The recent allegations were first made public Sunday in the weekly bulletins at the 15 parishes where the men ministered. On Monday, the allegations were also posted on the archdiocese Web site.
The archdiocese said it had enough information to circulate the accusations and release the three men's names. The public notices invite anyone with concerns to contact the archdiocese.
Because the incidents happened so long ago and most of the information came from the victim, "believable" is the appropriate description for the claims, Rodgers said.
It is not known whether the three men deny the recent allegations. The archdiocese says it is unable to communicate with two of them.
Zumaya, who remains a priest, was barred from public ministry in 1998 and is believed to be living in Mexico. White was removed from the priesthood in 1989 and lives in the San Antonio area.
Hernandez belongs to a religious order, which conducted an investigation starting in July and informed the archdiocese the allegation was "believable," Rodgers said, adding that he would not release the victim's name.
"Short of a confession, this is the best we can go on," he said.
The victim has not expressed any desire for legal action or money, Rodgers said, and recently requested counseling, which the archdiocese is paying for.

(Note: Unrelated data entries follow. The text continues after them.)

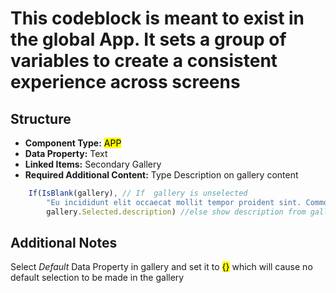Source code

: # This codeblock is meant to exist in the global App. It sets a group of variables to create a consistent experience across screens

## Structure

- **Component Type:** <mark>APP</mark>
- **Data Property:** Text
- **Linked Items:** Secondary Gallery
- **Required Additional Content:** Type Description on gallery content

```js
    If(IsBlank(gallery), // If  gallery is unselected
        "Eu incididunt elit occaecat mollit tempor proident sint. Commodo voluptate voluptate qui esse minim aliquip. Sunt labore nulla reprehenderit aliqua." //Some Default Statement
        gallery.Selected.description) //else show description from gallery's selected item
```

## Additional Notes

Select _Default_ Data Property in gallery and set it to <mark>{}</mark> which will cause no default selection to be made in the gallery
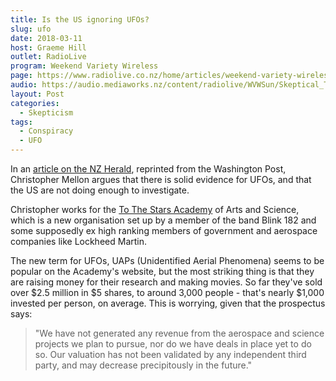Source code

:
```yaml
---
title: Is the US ignoring UFOs?
slug: ufo
date: 2018-03-11
host: Graeme Hill
outlet: RadioLive
program: Weekend Variety Wireless
page: https://www.radiolive.co.nz/home/articles/weekend-variety-wireless/2018/03/skeptical-thoughts--artificial-intelligence.html
audio: https://audio.mediaworks.nz/content/radiolive/WVWSun/Skeptical_Thoughts_11_03_18.mp3
layout: Post
categories:
  - Skepticism
tags:
  - Conspiracy
  - UFO
---
```


In an [article on the NZ Herald](http://www.nzherald.co.nz/opinion/news/article.cfm?c_id=466&objectid=12010486), reprinted from the Washington Post, Christopher Mellon argues that there is solid evidence for UFOs, and that the US are not doing enough to investigate.

<!-- more -->

Christopher works for the [To The Stars Academy](http://www.tothestarsacademy.com/) of Arts and Science, which is a new organisation set up by a member of the band Blink 182 and some supposedly ex high ranking members of government and aerospace companies like Lockheed Martin.

The new term for UFOs, UAPs (Unidentified Aerial Phenomena) seems to be popular on the Academy's website, but the most striking thing is that they are raising money for their research and making movies. So far they've sold over $2.5 million in $5 shares, to around 3,000 people - that's nearly $1,000 invested per person, on average. This is worrying, given that the prospectus says:

> "We have not generated any revenue from the aerospace and science projects we plan to pursue, nor do we have deals in place yet to do so. Our valuation has not been validated by any independent third party, and may decrease precipitously in the future."
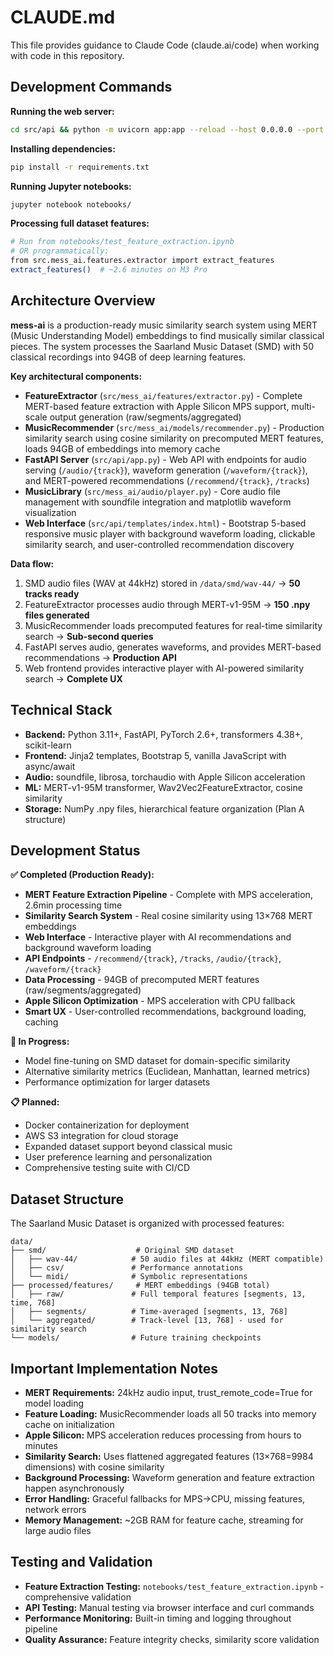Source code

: # CLAUDE.md

This file provides guidance to Claude Code (claude.ai/code) when working with code in this repository.

## Development Commands

**Running the web server:**
```bash
cd src/api && python -m uvicorn app:app --reload --host 0.0.0.0 --port 8000
```

**Installing dependencies:**
```bash
pip install -r requirements.txt
```

**Running Jupyter notebooks:**
```bash
jupyter notebook notebooks/
```

**Processing full dataset features:**
```bash
# Run from notebooks/test_feature_extraction.ipynb
# OR programmatically:
from src.mess_ai.features.extractor import extract_features
extract_features()  # ~2.6 minutes on M3 Pro
```

## Architecture Overview

**mess-ai** is a production-ready music similarity search system using MERT (Music Understanding Model) embeddings to find musically similar classical pieces. The system processes the Saarland Music Dataset (SMD) with 50 classical recordings into 94GB of deep learning features.

**Key architectural components:**

- **FeatureExtractor** (`src/mess_ai/features/extractor.py`) - Complete MERT-based feature extraction with Apple Silicon MPS support, multi-scale output generation (raw/segments/aggregated)
- **MusicRecommender** (`src/mess_ai/models/recommender.py`) - Production similarity search using cosine similarity on precomputed MERT features, loads 94GB of embeddings into memory cache
- **FastAPI Server** (`src/api/app.py`) - Web API with endpoints for audio serving (`/audio/{track}`), waveform generation (`/waveform/{track}`), and MERT-powered recommendations (`/recommend/{track}`, `/tracks`)
- **MusicLibrary** (`src/mess_ai/audio/player.py`) - Core audio file management with soundfile integration and matplotlib waveform visualization
- **Web Interface** (`src/api/templates/index.html`) - Bootstrap 5-based responsive music player with background waveform loading, clickable similarity search, and user-controlled recommendation discovery

**Data flow:**
1. SMD audio files (WAV at 44kHz) stored in `/data/smd/wav-44/` → **50 tracks ready**
2. FeatureExtractor processes audio through MERT-v1-95M → **150 .npy files generated**
3. MusicRecommender loads precomputed features for real-time similarity search → **Sub-second queries**
4. FastAPI serves audio, generates waveforms, and provides MERT-based recommendations → **Production API**
5. Web frontend provides interactive player with AI-powered similarity search → **Complete UX**

## Technical Stack

- **Backend:** Python 3.11+, FastAPI, PyTorch 2.6+, transformers 4.38+, scikit-learn
- **Frontend:** Jinja2 templates, Bootstrap 5, vanilla JavaScript with async/await
- **Audio:** soundfile, librosa, torchaudio with Apple Silicon acceleration
- **ML:** MERT-v1-95M transformer, Wav2Vec2FeatureExtractor, cosine similarity
- **Storage:** NumPy .npy files, hierarchical feature organization (Plan A structure)

## Development Status

**✅ Completed (Production Ready):**
- **MERT Feature Extraction Pipeline** - Complete with MPS acceleration, 2.6min processing time
- **Similarity Search System** - Real cosine similarity using 13×768 MERT embeddings
- **Web Interface** - Interactive player with AI recommendations and background waveform loading
- **API Endpoints** - `/recommend/{track}`, `/tracks`, `/audio/{track}`, `/waveform/{track}`
- **Data Processing** - 94GB of precomputed MERT features (raw/segments/aggregated)
- **Apple Silicon Optimization** - MPS acceleration with CPU fallback
- **Smart UX** - User-controlled recommendations, background loading, caching

**🚧 In Progress:**
- Model fine-tuning on SMD dataset for domain-specific similarity
- Alternative similarity metrics (Euclidean, Manhattan, learned metrics)
- Performance optimization for larger datasets

**📋 Planned:**
- Docker containerization for deployment
- AWS S3 integration for cloud storage
- Expanded dataset support beyond classical music
- User preference learning and personalization
- Comprehensive testing suite with CI/CD

## Dataset Structure

The Saarland Music Dataset is organized with processed features:

```
data/
├── smd/                    # Original SMD dataset
│   ├── wav-44/            # 50 audio files at 44kHz (MERT compatible)
│   ├── csv/               # Performance annotations
│   └── midi/              # Symbolic representations
├── processed/features/     # MERT embeddings (94GB total)
│   ├── raw/               # Full temporal features [segments, 13, time, 768] 
│   ├── segments/          # Time-averaged [segments, 13, 768]
│   └── aggregated/        # Track-level [13, 768] - used for similarity search
└── models/                # Future training checkpoints
```

## Important Implementation Notes

- **MERT Requirements:** 24kHz audio input, trust_remote_code=True for model loading
- **Feature Loading:** MusicRecommender loads all 50 tracks into memory cache on initialization
- **Apple Silicon:** MPS acceleration reduces processing from hours to minutes
- **Similarity Search:** Uses flattened aggregated features (13×768=9984 dimensions) with cosine similarity
- **Background Processing:** Waveform generation and feature extraction happen asynchronously
- **Error Handling:** Graceful fallbacks for MPS→CPU, missing features, network errors
- **Memory Management:** ~2GB RAM for feature cache, streaming for large audio files

## Testing and Validation

- **Feature Extraction Testing:** `notebooks/test_feature_extraction.ipynb` - comprehensive validation
- **API Testing:** Manual testing via browser interface and curl commands
- **Performance Monitoring:** Built-in timing and logging throughout pipeline
- **Quality Assurance:** Feature integrity checks, similarity score validation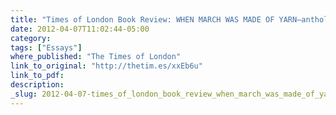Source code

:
 ```yaml
---
title: "Times of London Book Review: WHEN MARCH WAS MADE OF YARN—anthology of March 11"
date: 2012-04-07T11:02:44-05:00
category: 
tags: ["Essays"]
where_published: "The Times of London"
link_to_original: "http://thetim.es/xxEb6u"
link_to_pdf:
description:
_slug: 2012-04-07-times_of_london_book_review_when_march_was_made_of_yarnanthology_of_march_1
---
```

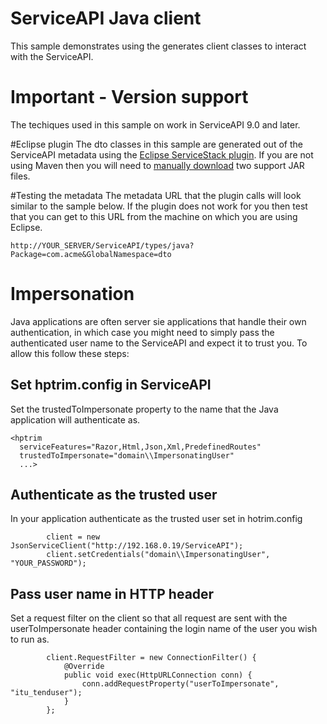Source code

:# ServiceAPI Java client
This sample demonstrates using the generates client classes to interact with the ServiceAPI.

# Important - Version support
The techiques used in this sample on work in ServiceAPI 9.0 and later.

#Eclipse plugin
The dto classes in this sample are generated out of the ServiceAPI metadata using the [Eclipse ServiceStack plugin](https://github.com/ServiceStack/ServiceStack.Java/tree/master/src/ServiceStackEclipse).  If you are not using Maven then you will need to [manually download](https://github.com/ServiceStack/ServiceStack.Java/tree/master/src/ServiceStackEclipse#using-the-plugin-without-maven) two support JAR files.

#Testing the metadata
The metadata URL that the plugin calls will look similar to the sample below.  If the plugin does not work for you then test that you can get to this URL from the machine on which you are using Eclipse.
```
http://YOUR_SERVER/ServiceAPI/types/java?Package=com.acme&GlobalNamespace=dto
```

# Impersonation
Java applications are often server sie applications that handle their own authentication, in which case you might need to simply pass the authenticated user name to the ServiceAPI and expect it to trust you.  To allow this follow these steps:

## Set hptrim.config in ServiceAPI
Set the trustedToImpersonate property to the name that the Java application will authenticate as.
```
<hptrim
  serviceFeatures="Razor,Html,Json,Xml,PredefinedRoutes"
  trustedToImpersonate="domain\\ImpersonatingUser"
  ...>
```  
## Authenticate as the trusted user
In your application authenticate as the trusted user set in hotrim.config
```
		client = new JsonServiceClient("http://192.168.0.19/ServiceAPI");
		client.setCredentials("domain\\ImpersonatingUser", "YOUR_PASSWORD");
```  

## Pass user name in HTTP header
Set a request filter on the client so that all request are sent with the userToImpersonate header containing the login name of the user you wish to run as.
```
		client.RequestFilter = new ConnectionFilter() {
            @Override
            public void exec(HttpURLConnection conn) {
                conn.addRequestProperty("userToImpersonate", "itu_tenduser");
            }
        };
```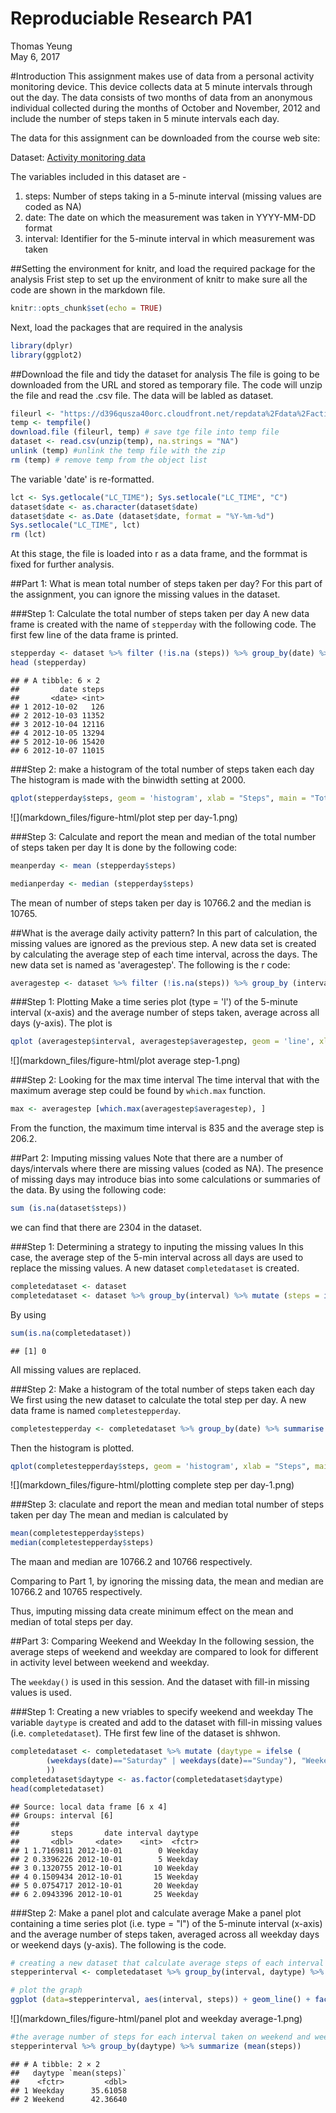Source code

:# Reproduciable Research PA1
Thomas Yeung  
May 6, 2017  


#Introduction
This assignment makes use of data from a personal activity monitoring device. This device collects data at 5 minute intervals through out the day. The data consists of two months of data from an anonymous individual collected during the months of October and November, 2012 and include the number of steps taken in 5 minute intervals each day.

The data for this assignment can be downloaded from the course web site:

Dataset: [Activity monitoring data](https://d396qusza40orc.cloudfront.net/repdata%2Fdata%2Factivity.zip)

The variables included in this dataset are - 

1. steps: Number of steps taking in a 5-minute interval (missing values are coded as NA)
2. date: The date on which the measurement was taken in YYYY-MM-DD format
3. interval: Identifier for the 5-minute interval in which measurement was taken

##Setting the environment for knitr, and load the required package for the analysis
Frist step to set up the environment of knitr to make sure all the code are shown in the markdown file. 


```r
knitr::opts_chunk$set(echo = TRUE)
```

Next, load the packages that are required in the analysis

```r
library(dplyr)
library(ggplot2)
```

##Download the file and tidy the dataset for analysis
The file is going to be downloaded from the URL and stored as temporary file. The code will unzip the file and read the .csv file. The data will be labled as dataset. 


```r
fileurl <- "https://d396qusza40orc.cloudfront.net/repdata%2Fdata%2Factivity.zip"
temp <- tempfile()
download.file (fileurl, temp) # save tge file into temp file
dataset <- read.csv(unzip(temp), na.strings = "NA")
unlink (temp) #unlink the temp file with the zip
rm (temp) # remove temp from the object list
```

The variable 'date' is re-formatted. 

```r
lct <- Sys.getlocale("LC_TIME"); Sys.setlocale("LC_TIME", "C")
dataset$date <- as.character(dataset$date)
dataset$date <- as.Date (dataset$date, format = "%Y-%m-%d")
Sys.setlocale("LC_TIME", lct)
rm (lct)
```

At this stage, the file is loaded into r as a data frame, and the formmat is fixed for further analysis. 

##Part 1: What is mean total number of steps taken per day?
For this part of the assignment, you can ignore the missing values in the dataset.

###Step 1: Calculate the total number of steps taken per day
A new data frame is created with the name of `stepperday` with the following code. The first few line of the data frame is printed. 


```r
stepperday <- dataset %>% filter (!is.na (steps)) %>% group_by(date) %>% summarize (steps = sum(steps))
head (stepperday)
```

```
## # A tibble: 6 × 2
##         date steps
##       <date> <int>
## 1 2012-10-02   126
## 2 2012-10-03 11352
## 3 2012-10-04 12116
## 4 2012-10-05 13294
## 5 2012-10-06 15420
## 6 2012-10-07 11015
```

###Step 2: make a histogram of the total number of steps taken each day
The histogram is made with the binwidth setting at 2000. 


```r
qplot(stepperday$steps, geom = 'histogram', xlab = "Steps", main = "Total number of steps taken each day", binwidth = 2000)
```

![](markdown_files/figure-html/plot step per day-1.png)<!-- -->

###Step 3: Calculate and report the mean and median of the total number of steps taken per day
It is done by the following code:

```r
meanperday <- mean (stepperday$steps)
```

```r
medianperday <- median (stepperday$steps)
```

The mean of number of steps taken per day is 10766.2 and the median is 10765. 

##What is the average daily activity pattern?
In this part of calculation, the missing values are ignored as the previous step. A new data set is created by calculating the average step of each time interval, across the days. The new data set is named as 'averagestep'. The following is the r code:


```r
averagestep <- dataset %>% filter (!is.na(steps)) %>% group_by (interval) %>% summarize (averagestep = mean(steps))
```

###Step 1: Plotting
Make a time series plot (type = 'l') of the 5-minute interval (x-axis) and the average number of steps taken, average across all days (y-axis). The plot is


```r
qplot (averagestep$interval, averagestep$averagestep, geom = 'line', xlab = "Time interval", ylab = "Average Step", main = "Average number of steps taken in time of the day")
```

![](markdown_files/figure-html/plot average step-1.png)<!-- -->

###Step 2: Looking for the max time interval
The time interval that with the maximum average step could be found by `which.max` function. 


```r
max <- averagestep [which.max(averagestep$averagestep), ]
```

From the function, the maximum time interval is 835 and the average step is 206.2.

##Part 2: Imputing missing values
Note that there are a number of days/intervals where there are missing values (coded as NA). The presence of missing days may introduce bias into some calculations or summaries of the data. By using the following code: 


```r
sum (is.na(dataset$steps))
```
we can find that there are 2304 in the dataset. 

###Step 1: Determining a strategy to inputing the missing values
In this case, the average step of the 5-min interval across all days are used to replace the missing values. A new dataset `completedataset` is created. 


```r
completedataset <- dataset
completedataset <- dataset %>% group_by(interval) %>% mutate (steps = ifelse(is.na(steps),mean(steps, na.rm = TRUE), steps))
```

By using

```r
sum(is.na(completedataset))
```

```
## [1] 0
```

All missing values are replaced. 

###Step 2: Make a histogram of the total number of steps taken each day
We first using the new dataset to calculate the total step per day. A new data frame is named `completestepperday`. 

```r
completestepperday <- completedataset %>% group_by(date) %>% summarise (steps = sum(steps))
```

Then the histogram is plotted. 

```r
qplot(completestepperday$steps, geom = 'histogram', xlab = "Steps", main = "Total number of steps taken each day (missing data replaced)", binwidth = 2000)
```

![](markdown_files/figure-html/plotting complete step per day-1.png)<!-- -->

###Step 3: claculate and report the mean and median total number of steps taken per day
The mean and median is calculated by

```r
mean(completestepperday$steps)
median(completestepperday$steps)
```

The maan and median are 10766.2 and 10766 respectively. 

Comparing to Part 1, by ignoring the missing data, the mean and median are 10766.2 and 10765 respectively. 

Thus, imputing missing data create minimum effect on the mean and median of total steps per day. 

##Part 3: Comparing Weekend and Weekday
In the following session, the average steps of weekend and weekday are compared to look for different in activity level between weekend and weekday. 

The `weekday()` is used in this session. And the dataset with fill-in missing values is used. 

###Step 1: Creating a new vriables to specify weekend and weekday
The variable `daytype` is created and add to the dataset with fill-in missing values (i.e. `completedataset`). THe first few line of the dataset is shhwon. 


```r
completedataset <- completedataset %>% mutate (daytype = ifelse (
        (weekdays(date)=="Saturday" | weekdays(date)=="Sunday"), "Weekend", "Weekday"
        ))
completedataset$daytype <- as.factor(completedataset$daytype)
head(completedataset)
```

```
## Source: local data frame [6 x 4]
## Groups: interval [6]
## 
##       steps       date interval daytype
##       <dbl>     <date>    <int>  <fctr>
## 1 1.7169811 2012-10-01        0 Weekday
## 2 0.3396226 2012-10-01        5 Weekday
## 3 0.1320755 2012-10-01       10 Weekday
## 4 0.1509434 2012-10-01       15 Weekday
## 5 0.0754717 2012-10-01       20 Weekday
## 6 2.0943396 2012-10-01       25 Weekday
```


###Step 2: Make a panel plot and calculate average 
Make a panel plot containing a time series plot (i.e. type = "l") of the 5-minute interval (x-axis) and the average number of steps taken, averaged across all weekday days or weekend days (y-axis). The following is the code.


```r
# creating a new dataset that calculate average steps of each interval of weekday and weekend
stepperinterval <- completedataset %>% group_by(interval, daytype) %>% summarize (steps = mean(steps))

# plot the graph
ggplot (data=stepperinterval, aes(interval, steps)) + geom_line() + facet_grid(daytype~.)
```

![](markdown_files/figure-html/panel plot and weekday average-1.png)<!-- -->

```r
#the average number of steps for each interval taken on weekend and weekday is calculated and compared
stepperinterval %>% group_by(daytype) %>% summarize (mean(steps))
```

```
## # A tibble: 2 × 2
##   daytype `mean(steps)`
##    <fctr>         <dbl>
## 1 Weekday      35.61058
## 2 Weekend      42.36640
```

The statute of limitations to file criminal charges or for the victim to file a lawsuit has expired, an official of the Bexar County district attorney's office confirmed Monday.
The archdiocese informed the office of the allegations in June, which is a common practice, the official said.
The victim contacted the archdiocese in light of Pope Benedict XVI's apology to victims of sex abuse by priests during his historic U.S. visit a year ago, Rodgers said. The pope also called for sex abuse victims to contact Catholic officials.
On the past allegations against Zumaya and White, Rodgers said he didn't know whether they were reported to law enforcement then. He also didn't have details about the abuse, which had occurred sometime since the 1970s, when the two men were priests at parishes in San Antonio and South Texas. The reports of abuse led to both being removed from the ministry.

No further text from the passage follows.